Alhakim had been in the United States for so many years that he had celebrated getting his US citizenship at an office party. His son attends the University of Massachusetts, and Alhakim bought an apartment on Ellery Street. He frequented Cambridge cafes and ate falafel at the Middle East, in Central Square.

”He was very Bostonian,” said George Cooney, a co-worker.

But in the fall of 2002, in the run-up to the war, Alhakim began to speak passionately about Iraq to co-workers on his coffee breaks.

”It was a very stressful thing to him, what was going to happen,” Cooney said. ”He’d tell you 12 shades of gray why something was not black and white in Iraq. He understood the complications.”

Then in the fall of 2002, a woman from the FBI who was interviewing Iraqi citizens visited Alhakim, according to Faith Holway, another co-worker. Shortly afterward, Alhakim began to attend planning meetings in Washington and eventually gave his company a confidential letter from the US government requesting that he be given a leave of absence from his job.

He returned to Baghdad around January 2003, eventually reuniting with his mother and siblings, Holway said. His friends kept in touch with him, but not too often.”We didn’t want to be attracting too much attention to him, that he was a US person helping the Americans,” she recalled.

In the past year, the telecommunications specialist did everything from working in food distribution to taking a Governing Council class, preparing himself to become an ambassador. Becoming a Cabinet minister was a surprise, to Alhakim and to his co-workers in Lexington, Muiznieks said.

The question of how long Alhakim will stay in Iraq is still open, Muiznieks said.

”I don’t know that anyone knows what’s going to happen in seven months,” he said. ”As far as coming back here or staying there, I don’t know that he knows what the future holds right now. I don’t think he would have told you that he expected to be doing what he’s doing now.”

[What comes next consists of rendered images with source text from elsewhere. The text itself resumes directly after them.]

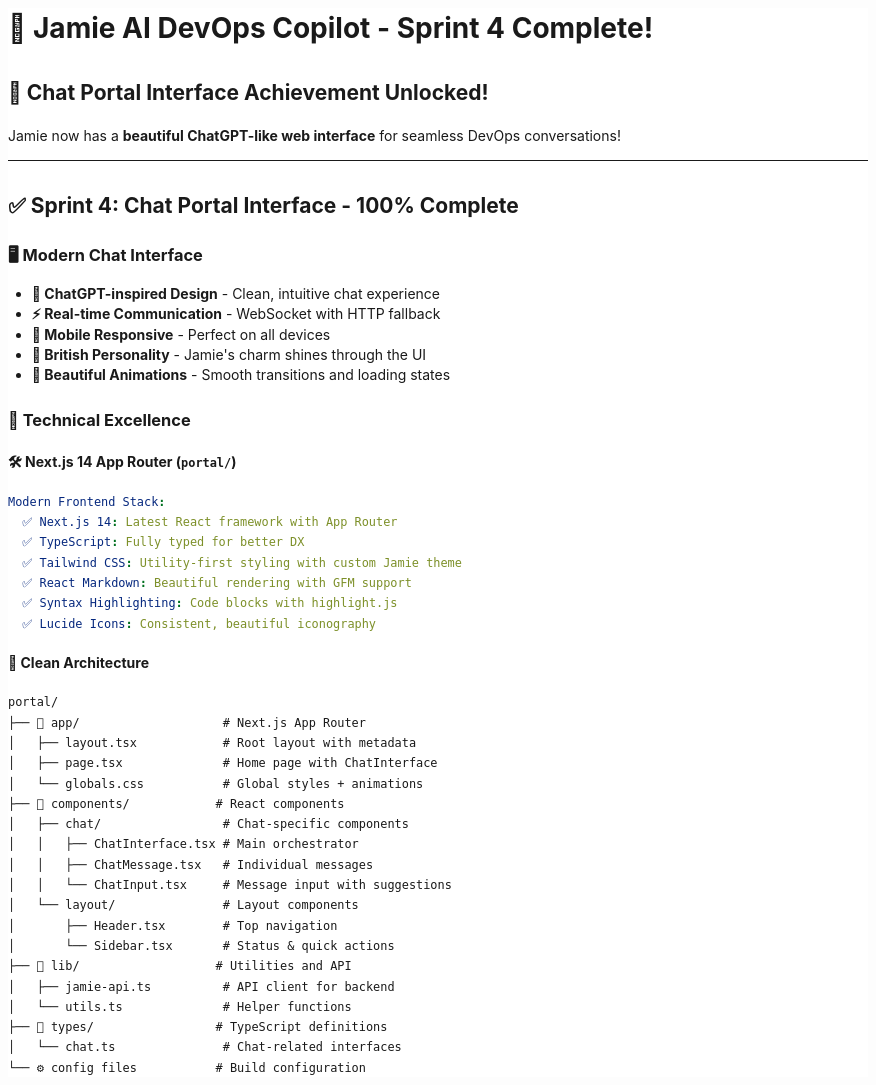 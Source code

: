# 🎉 Jamie AI DevOps Copilot - Sprint 4 Complete!

## 💬 **Chat Portal Interface Achievement Unlocked!**

Jamie now has a **beautiful ChatGPT-like web interface** for seamless DevOps conversations!

---

## ✅ **Sprint 4: Chat Portal Interface - 100% Complete**

### 🖥️ **Modern Chat Interface**
- **🎨 ChatGPT-inspired Design** - Clean, intuitive chat experience
- **⚡ Real-time Communication** - WebSocket with HTTP fallback
- **📱 Mobile Responsive** - Perfect on all devices
- **🎯 British Personality** - Jamie's charm shines through the UI
- **🎨 Beautiful Animations** - Smooth transitions and loading states

### 🚀 **Technical Excellence**

#### 🛠️ **Next.js 14 App Router** (`portal/`)
```yaml
Modern Frontend Stack:
  ✅ Next.js 14: Latest React framework with App Router
  ✅ TypeScript: Fully typed for better DX
  ✅ Tailwind CSS: Utility-first styling with custom Jamie theme
  ✅ React Markdown: Beautiful rendering with GFM support
  ✅ Syntax Highlighting: Code blocks with highlight.js
  ✅ Lucide Icons: Consistent, beautiful iconography
```

#### 📁 **Clean Architecture**
```
portal/
├── 📱 app/                    # Next.js App Router
│   ├── layout.tsx            # Root layout with metadata
│   ├── page.tsx              # Home page with ChatInterface
│   └── globals.css           # Global styles + animations
├── 🧩 components/            # React components
│   ├── chat/                 # Chat-specific components
│   │   ├── ChatInterface.tsx # Main orchestrator
│   │   ├── ChatMessage.tsx   # Individual messages
│   │   └── ChatInput.tsx     # Message input with suggestions
│   └── layout/               # Layout components  
│       ├── Header.tsx        # Top navigation
│       └── Sidebar.tsx       # Status & quick actions
├── 🔧 lib/                   # Utilities and API
│   ├── jamie-api.ts          # API client for backend
│   └── utils.ts              # Helper functions
├── 📝 types/                 # TypeScript definitions
│   └── chat.ts               # Chat-related interfaces
└── ⚙️ config files           # Build configuration
```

Iraq’s Electricity Minister Hails from Illinois
Aiham Alsammarae, Iraq’s minister of electricity, has also left a life on hold in Illinois. Before he departed for Iraq in 2003, he was a manager at KCI Engineering who knew both Illinois senators personally, according to his boss at the firm in Downers Grove, near Chicago.

Like Alhakim, Alsammarae was also recruited by the US government to help plan for postwar Iraq. In the fall of 2002, he was one of dozens of exiles involved in a $5 million State Department project called the ”Future of Iraq.” Alsammarae helped draft a document he thought would become an Iraqi bill of rights.

Connecticut also staked its claim this week on Iraq’s new government with the appointment of Hachim al-Hassani as minister of industry and minerals. For eight years, Hassani struggled to get his doctorate at the University of Connecticut’s department of agriculture and resource economics, where he was known as a B student active in the Muslim students association who loved to take shopping excursions to Hartford.